The bridge will cross the Newry River approximately 400m south of Narrow Water Keep at the A2 road roundabout, connecting the R173 Omeath Road south of Ferry Hill and the A2 dual carriageway. The bridge comprises a 6.0m wide single carriageway and a 3.0m wide pedestrian and cycle facility to either side of the carriageway. A new roundabout will be constructed at the junction with the R173 Omeath Road and the existing A2 roundabout will be upgraded. The total length of the scheme, including the bridge crossing, is approximately 660m.

Due to the navigational requirements along the river for accessing Victoria Lock and the Albert Basin, the northern span of the bridge will be an opening movable span providing, when opened, an unlimited vertical clearance for a 20m wide navigational channel.

Visiting the site of the proposed bridge, former Taoiseach (now Tánaiste) Micheál Martin underscored the significant tourism and economic benefits the project will bring to the region. He said: “Along with improving North-South connectivity, the bridge will be at the heart of a range of cross-border greenways, active travel, recreation and outdoor activity amenities planned for the Carlingford Lough area.”

The bridge itself is an iconic design, with a taller, longer fixed southern span supported by a south leaning pylon, and a second separate smaller, shorter northern span supported by twin pylons, which can open using a rolling bascule mechanism. The south fixed cable stayed span is 138m and northern cable stayed rolling bascule (opening) span is 57m. The asymmetry of the span is reflected in the pylon heights, with the higher pylon located on the southern side of the crossing. The lower twin pylons on the northern side support the opening span.

The cable-stays are small diameter stays comprised of parallel strands with multiple layers of corrosion protection. Stay anchorages connect the cables stays to the pylon and the orthotropic steel deck.  The south fixed pylon will be constructed from structural steel, consisting of an outer and inner steel skin which will be infilled with concrete ballast. Similarly, the steel pylons that support the bascule span will be infilled with concrete.

The south pylon and deck are fixed to the south abutment, forming an integral connection. The bridge will have a movement joint at the intermediate pier and at the north abutment, as required to allow the opening of the north bascule span and to accommodate bridge decks expansion and contraction.

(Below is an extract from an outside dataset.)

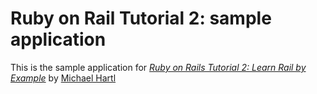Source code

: # Ruby on Rail Tutorial 2: sample application

This is the sample application for
[*Ruby on Rails Tutorial 2: Learn Rail by Example*](http://railstutorial.org/)
by [Michael Hartl](http://michaelhartl.com/)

The bridge will be remotely operated from a control building located on the southern approach, c.350m south of the navigable channel. The project also requires the construction of a new navigational beacon downstream of the proposed bridge, the installation of variable message signs (VMS) on the approaches, and the integration with the proposed Carlingford Lough Greenway.

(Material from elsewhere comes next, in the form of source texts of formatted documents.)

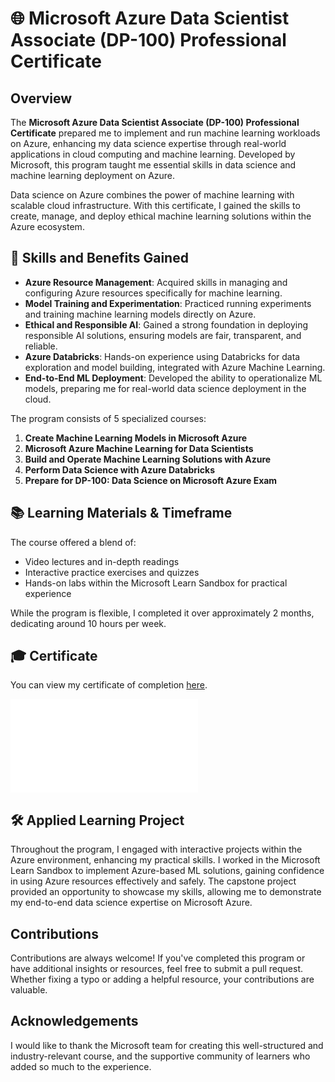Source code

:# 🌐 Microsoft Azure Data Scientist Associate (DP-100) Professional Certificate

## Overview

The **Microsoft Azure Data Scientist Associate (DP-100) Professional Certificate** prepared me to implement and run machine learning workloads on Azure, enhancing my data science expertise through real-world applications in cloud computing and machine learning. Developed by Microsoft, this program taught me essential skills in data science and machine learning deployment on Azure.

Data science on Azure combines the power of machine learning with scalable cloud infrastructure. With this certificate, I gained the skills to create, manage, and deploy ethical machine learning solutions within the Azure ecosystem.

## 🚀 Skills and Benefits Gained

- **Azure Resource Management**: Acquired skills in managing and configuring Azure resources specifically for machine learning.
- **Model Training and Experimentation**: Practiced running experiments and training machine learning models directly on Azure.
- **Ethical and Responsible AI**: Gained a strong foundation in deploying responsible AI solutions, ensuring models are fair, transparent, and reliable.
- **Azure Databricks**: Hands-on experience using Databricks for data exploration and model building, integrated with Azure Machine Learning.
- **End-to-End ML Deployment**: Developed the ability to operationalize ML models, preparing me for real-world data science deployment in the cloud.

The program consists of 5 specialized courses:

1. **Create Machine Learning Models in Microsoft Azure**
2. **Microsoft Azure Machine Learning for Data Scientists**
3. **Build and Operate Machine Learning Solutions with Azure**
4. **Perform Data Science with Azure Databricks**
5. **Prepare for DP-100: Data Science on Microsoft Azure Exam**

## 📚 Learning Materials & Timeframe

The course offered a blend of:

- Video lectures and in-depth readings
- Interactive practice exercises and quizzes
- Hands-on labs within the Microsoft Learn Sandbox for practical experience

While the program is flexible, I completed it over approximately 2 months, dedicating around 10 hours per week.

## 🎓 Certificate

You can view my certificate of completion [here](https://github.com/firatozen/Microsoft-Azure-Data-Scientist-Associate-DP-100-Specialization/blob/a64dbe4d64fad3fdc5c931a14a689ce8a8119bda/Microsoft%20Azure%20Data%20Scientist%20Associate%20(DP-100)%20Specialization/Certificate.pdf).

![Certificate](Certificate.pdf)

## 🛠 Applied Learning Project

Throughout the program, I engaged with interactive projects within the Azure environment, enhancing my practical skills. I worked in the Microsoft Learn Sandbox to implement Azure-based ML solutions, gaining confidence in using Azure resources effectively and safely. The capstone project provided an opportunity to showcase my skills, allowing me to demonstrate my end-to-end data science expertise on Microsoft Azure.

## Contributions

Contributions are always welcome! If you've completed this program or have additional insights or resources, feel free to submit a pull request. Whether fixing a typo or adding a helpful resource, your contributions are valuable.

## Acknowledgements

I would like to thank the Microsoft team for creating this well-structured and industry-relevant course, and the supportive community of learners who added so much to the experience.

ROD is leading the detailed design and management of the project. We are supported by Hardesty & Hanover on the moveable bridge and by OBFA Architects and JN & G Traynor & Partners on the control building. Having previously worked on the scheme between 2008 and 2013, we were delighted with the opportunity to support our client, Louth County Council, and the key project stakeholders reactivating the project to bring it to tender stage.